Title: Cosmological Short Stories for String Theorists
Abstract:
The talk will discuss some recent advances in cosmology that may be relevant for string theory/quantum gravity based models of the universe.
Timm Wrase
Title: New results for Moduli Stabilization
Abstract: I will show how compactifications on non-Ricci flat manifolds generically do not allow for scale separation and thereby prevent the existence of lower dimensional effective field theories. This is consistent with previous results that forbid scale separation but might also open new avenues to explore in the AdS/CFT context. Then I will review Landau-Ginzburg models that allow us to study moduli stabilization at strong coupling in the interior of moduli space. In these models one can find 4d, N=1 Minkowski vacua without massless scalar fields as well as violations of the refined tadpole conjecture.
Ida Zadeh
Title: Asymmetric Orbifolds, Rank Reduction and Heterotic Islands
Abstract: In this talk I will discuss asymmetric orbifolds and will focus on their application to toroidal compactifications of heterotic string theory. I will consider theories in 6 and 4 dimensions with 16 supercharges and reduced rank. I will present a novel formalism, based on the Leech lattice, to construct ‘islands’ without vector multiplets.
Hector Parra de Freitas
Title: Rank reduction and 4D S-duality
Abstract: Every known string vacuum with 16 supercharges in six or more dimensions is known to arise from a formal map acting on maximal rank vacua (e.g. heterotic on T^n). I'll explain how these maps arise by compactifying on a second torus down to four dimensions, turning on a flat gauge flux and taking the strong coupling limit.

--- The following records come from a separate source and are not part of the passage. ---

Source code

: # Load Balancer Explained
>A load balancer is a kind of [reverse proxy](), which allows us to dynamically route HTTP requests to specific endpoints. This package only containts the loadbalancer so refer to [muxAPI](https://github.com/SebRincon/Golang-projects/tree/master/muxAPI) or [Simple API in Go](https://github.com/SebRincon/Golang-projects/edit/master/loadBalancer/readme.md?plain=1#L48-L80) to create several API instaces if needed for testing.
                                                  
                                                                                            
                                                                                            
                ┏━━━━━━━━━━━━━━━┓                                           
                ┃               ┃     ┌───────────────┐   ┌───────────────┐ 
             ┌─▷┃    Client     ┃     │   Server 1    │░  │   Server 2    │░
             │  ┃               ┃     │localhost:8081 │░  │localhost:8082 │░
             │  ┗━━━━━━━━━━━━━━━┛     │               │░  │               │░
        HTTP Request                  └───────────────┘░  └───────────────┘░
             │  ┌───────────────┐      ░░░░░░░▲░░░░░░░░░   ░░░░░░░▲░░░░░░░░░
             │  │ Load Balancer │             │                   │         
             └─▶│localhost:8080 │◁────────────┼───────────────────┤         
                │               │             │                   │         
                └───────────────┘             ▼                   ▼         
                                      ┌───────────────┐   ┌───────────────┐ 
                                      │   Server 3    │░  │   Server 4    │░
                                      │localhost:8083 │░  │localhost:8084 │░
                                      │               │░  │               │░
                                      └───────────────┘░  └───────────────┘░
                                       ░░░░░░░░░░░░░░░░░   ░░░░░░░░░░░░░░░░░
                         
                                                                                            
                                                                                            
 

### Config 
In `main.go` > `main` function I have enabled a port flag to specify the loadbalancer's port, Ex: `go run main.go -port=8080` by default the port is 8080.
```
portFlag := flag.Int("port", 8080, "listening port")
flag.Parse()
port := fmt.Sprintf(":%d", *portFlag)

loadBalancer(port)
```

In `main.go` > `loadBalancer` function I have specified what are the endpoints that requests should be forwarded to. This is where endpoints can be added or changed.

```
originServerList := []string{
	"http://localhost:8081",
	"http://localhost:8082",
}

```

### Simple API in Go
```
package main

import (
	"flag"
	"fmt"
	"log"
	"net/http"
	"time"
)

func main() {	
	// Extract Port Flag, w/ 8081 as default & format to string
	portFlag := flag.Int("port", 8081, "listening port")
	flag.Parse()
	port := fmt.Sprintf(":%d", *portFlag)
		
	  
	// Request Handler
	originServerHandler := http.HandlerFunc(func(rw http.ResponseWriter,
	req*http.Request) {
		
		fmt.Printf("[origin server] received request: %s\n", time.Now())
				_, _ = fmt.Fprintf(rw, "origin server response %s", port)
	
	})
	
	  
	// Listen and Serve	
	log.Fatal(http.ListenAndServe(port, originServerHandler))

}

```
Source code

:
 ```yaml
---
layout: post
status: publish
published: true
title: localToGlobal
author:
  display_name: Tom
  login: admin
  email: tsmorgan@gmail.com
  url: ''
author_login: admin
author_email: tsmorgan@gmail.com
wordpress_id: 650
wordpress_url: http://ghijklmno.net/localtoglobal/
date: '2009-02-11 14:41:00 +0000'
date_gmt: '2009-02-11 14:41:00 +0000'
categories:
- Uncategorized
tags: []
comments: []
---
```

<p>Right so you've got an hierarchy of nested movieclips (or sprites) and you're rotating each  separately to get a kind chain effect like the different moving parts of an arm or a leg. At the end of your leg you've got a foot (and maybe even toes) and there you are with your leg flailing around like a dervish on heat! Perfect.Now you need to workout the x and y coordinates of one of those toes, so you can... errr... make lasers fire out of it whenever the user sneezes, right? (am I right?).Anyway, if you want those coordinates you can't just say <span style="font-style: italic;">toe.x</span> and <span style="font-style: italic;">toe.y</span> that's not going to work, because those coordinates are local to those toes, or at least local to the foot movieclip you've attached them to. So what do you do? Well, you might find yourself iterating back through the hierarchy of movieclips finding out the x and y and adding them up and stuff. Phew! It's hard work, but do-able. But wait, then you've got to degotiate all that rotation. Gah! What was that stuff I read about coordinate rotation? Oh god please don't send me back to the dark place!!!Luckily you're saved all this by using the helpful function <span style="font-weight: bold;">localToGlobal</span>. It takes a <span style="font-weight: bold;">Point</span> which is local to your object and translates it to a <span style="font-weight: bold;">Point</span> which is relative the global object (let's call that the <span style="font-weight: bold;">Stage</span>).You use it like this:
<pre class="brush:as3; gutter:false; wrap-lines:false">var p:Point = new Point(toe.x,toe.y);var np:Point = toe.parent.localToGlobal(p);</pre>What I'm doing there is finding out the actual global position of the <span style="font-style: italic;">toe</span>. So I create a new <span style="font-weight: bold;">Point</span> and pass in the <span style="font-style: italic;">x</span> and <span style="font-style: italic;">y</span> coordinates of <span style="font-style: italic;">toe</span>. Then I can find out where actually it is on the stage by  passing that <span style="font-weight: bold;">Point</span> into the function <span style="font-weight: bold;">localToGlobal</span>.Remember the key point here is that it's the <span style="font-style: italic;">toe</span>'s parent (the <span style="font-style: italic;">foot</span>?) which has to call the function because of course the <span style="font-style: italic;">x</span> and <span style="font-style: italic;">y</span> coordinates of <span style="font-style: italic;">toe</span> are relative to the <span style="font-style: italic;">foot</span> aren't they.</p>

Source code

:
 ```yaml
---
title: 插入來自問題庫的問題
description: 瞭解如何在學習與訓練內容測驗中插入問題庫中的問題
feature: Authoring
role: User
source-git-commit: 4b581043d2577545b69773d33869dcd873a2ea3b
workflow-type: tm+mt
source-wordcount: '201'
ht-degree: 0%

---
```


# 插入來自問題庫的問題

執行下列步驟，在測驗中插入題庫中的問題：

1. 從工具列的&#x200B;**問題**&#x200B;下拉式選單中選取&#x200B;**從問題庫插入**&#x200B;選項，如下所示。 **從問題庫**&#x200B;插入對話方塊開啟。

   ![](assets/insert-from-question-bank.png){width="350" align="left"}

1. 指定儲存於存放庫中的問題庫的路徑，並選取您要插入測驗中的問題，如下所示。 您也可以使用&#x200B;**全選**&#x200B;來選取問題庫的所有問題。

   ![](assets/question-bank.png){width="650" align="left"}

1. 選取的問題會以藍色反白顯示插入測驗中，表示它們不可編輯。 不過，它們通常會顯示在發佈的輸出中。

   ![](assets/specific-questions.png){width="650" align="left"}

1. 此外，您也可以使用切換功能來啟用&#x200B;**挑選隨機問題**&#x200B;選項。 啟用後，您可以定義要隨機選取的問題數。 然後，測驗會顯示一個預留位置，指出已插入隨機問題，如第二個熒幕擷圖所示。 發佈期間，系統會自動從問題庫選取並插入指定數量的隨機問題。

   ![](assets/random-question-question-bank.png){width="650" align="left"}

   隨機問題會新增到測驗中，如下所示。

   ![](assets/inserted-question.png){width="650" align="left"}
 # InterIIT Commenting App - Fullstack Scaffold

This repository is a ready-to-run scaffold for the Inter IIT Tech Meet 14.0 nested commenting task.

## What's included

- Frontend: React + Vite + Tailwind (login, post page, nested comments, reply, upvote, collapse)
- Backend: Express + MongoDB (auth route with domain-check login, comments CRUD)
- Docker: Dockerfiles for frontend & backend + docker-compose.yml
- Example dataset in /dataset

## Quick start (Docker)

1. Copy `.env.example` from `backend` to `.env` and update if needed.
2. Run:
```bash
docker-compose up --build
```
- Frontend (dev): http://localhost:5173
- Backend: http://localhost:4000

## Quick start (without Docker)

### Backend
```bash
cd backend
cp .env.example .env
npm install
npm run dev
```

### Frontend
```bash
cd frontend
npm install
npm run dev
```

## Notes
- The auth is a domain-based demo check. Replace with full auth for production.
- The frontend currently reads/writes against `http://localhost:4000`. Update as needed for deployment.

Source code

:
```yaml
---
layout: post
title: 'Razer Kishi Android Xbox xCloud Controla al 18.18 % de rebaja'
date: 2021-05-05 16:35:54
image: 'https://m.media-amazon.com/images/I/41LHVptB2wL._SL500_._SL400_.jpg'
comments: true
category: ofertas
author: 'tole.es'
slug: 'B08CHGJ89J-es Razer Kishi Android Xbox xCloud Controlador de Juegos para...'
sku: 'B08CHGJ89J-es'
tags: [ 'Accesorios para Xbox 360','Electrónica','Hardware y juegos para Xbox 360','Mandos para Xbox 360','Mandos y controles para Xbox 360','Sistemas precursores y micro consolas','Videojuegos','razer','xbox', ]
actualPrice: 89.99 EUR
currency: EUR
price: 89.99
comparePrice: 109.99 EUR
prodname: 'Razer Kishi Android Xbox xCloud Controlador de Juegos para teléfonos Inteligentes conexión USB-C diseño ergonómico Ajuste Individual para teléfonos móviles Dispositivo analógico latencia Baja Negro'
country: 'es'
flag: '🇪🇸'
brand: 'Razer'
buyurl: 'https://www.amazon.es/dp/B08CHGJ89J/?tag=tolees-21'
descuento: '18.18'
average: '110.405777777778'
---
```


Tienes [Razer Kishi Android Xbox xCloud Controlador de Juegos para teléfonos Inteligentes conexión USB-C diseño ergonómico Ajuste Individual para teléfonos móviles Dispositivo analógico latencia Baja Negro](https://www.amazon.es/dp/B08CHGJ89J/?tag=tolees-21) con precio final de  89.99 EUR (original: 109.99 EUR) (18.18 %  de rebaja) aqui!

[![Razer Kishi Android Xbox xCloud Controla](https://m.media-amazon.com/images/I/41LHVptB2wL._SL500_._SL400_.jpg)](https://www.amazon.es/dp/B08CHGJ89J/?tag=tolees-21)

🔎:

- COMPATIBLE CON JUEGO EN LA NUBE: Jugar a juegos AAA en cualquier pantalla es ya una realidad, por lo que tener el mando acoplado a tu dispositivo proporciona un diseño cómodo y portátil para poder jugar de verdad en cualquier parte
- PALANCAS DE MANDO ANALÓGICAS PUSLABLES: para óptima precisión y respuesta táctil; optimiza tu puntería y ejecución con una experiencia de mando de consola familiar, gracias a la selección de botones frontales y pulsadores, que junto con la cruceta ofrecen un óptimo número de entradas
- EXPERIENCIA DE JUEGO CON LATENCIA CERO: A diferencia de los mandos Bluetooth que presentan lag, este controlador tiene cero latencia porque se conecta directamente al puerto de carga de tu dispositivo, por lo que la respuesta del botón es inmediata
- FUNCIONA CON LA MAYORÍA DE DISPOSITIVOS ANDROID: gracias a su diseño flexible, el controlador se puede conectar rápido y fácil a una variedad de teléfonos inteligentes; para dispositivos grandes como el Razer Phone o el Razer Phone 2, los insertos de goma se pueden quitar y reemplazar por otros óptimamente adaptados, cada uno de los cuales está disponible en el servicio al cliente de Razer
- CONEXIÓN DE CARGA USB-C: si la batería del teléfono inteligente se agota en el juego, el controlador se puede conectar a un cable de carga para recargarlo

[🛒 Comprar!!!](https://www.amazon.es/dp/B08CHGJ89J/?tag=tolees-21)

This procedure works by construction in 9 to 5 dimensions, pointing towards a frame independent organizing principle for string vacua in this regime.
Hee-Cheol Kim
Title: Finite Landscape of 6d N=(1,0) Supergravity
Abstract: I will present a bottom-up argument proving that the number of massless fields in any sixh-dimensional supergravity theory with eight supercharges is bounded. From this, I will derive sharp bounds: tensor multiplets satisfy T <= 193 and the gauge algebra rank is at most 480. Also, I will show that the tensor base structures agree precisely with those arising from allowed F-theory bases. These findings support both the finiteness of the 6d supergravity landscape and the string lamppost principle.
Kai Xu
Title: Finiteness and the Emergence of Dualities
Abstract: We argue that the finiteness of quantum gravity amplitudes in fully compactified theories (at least in supersymmetric cases) leads to a bottom-up prediction for the existence of non-trivial dualities. In particular, finiteness requires the moduli space of massless fields to be compactifiable, meaning that its volume must be finite or at least grow no faster than that of Euclidean space. Moreover, we relate the compactifiability of moduli spaces to the condition that the lattice of charged objects transform in a semisimple representation under the action of the duality group. These ideas are supported by a wide variety of string theory examples.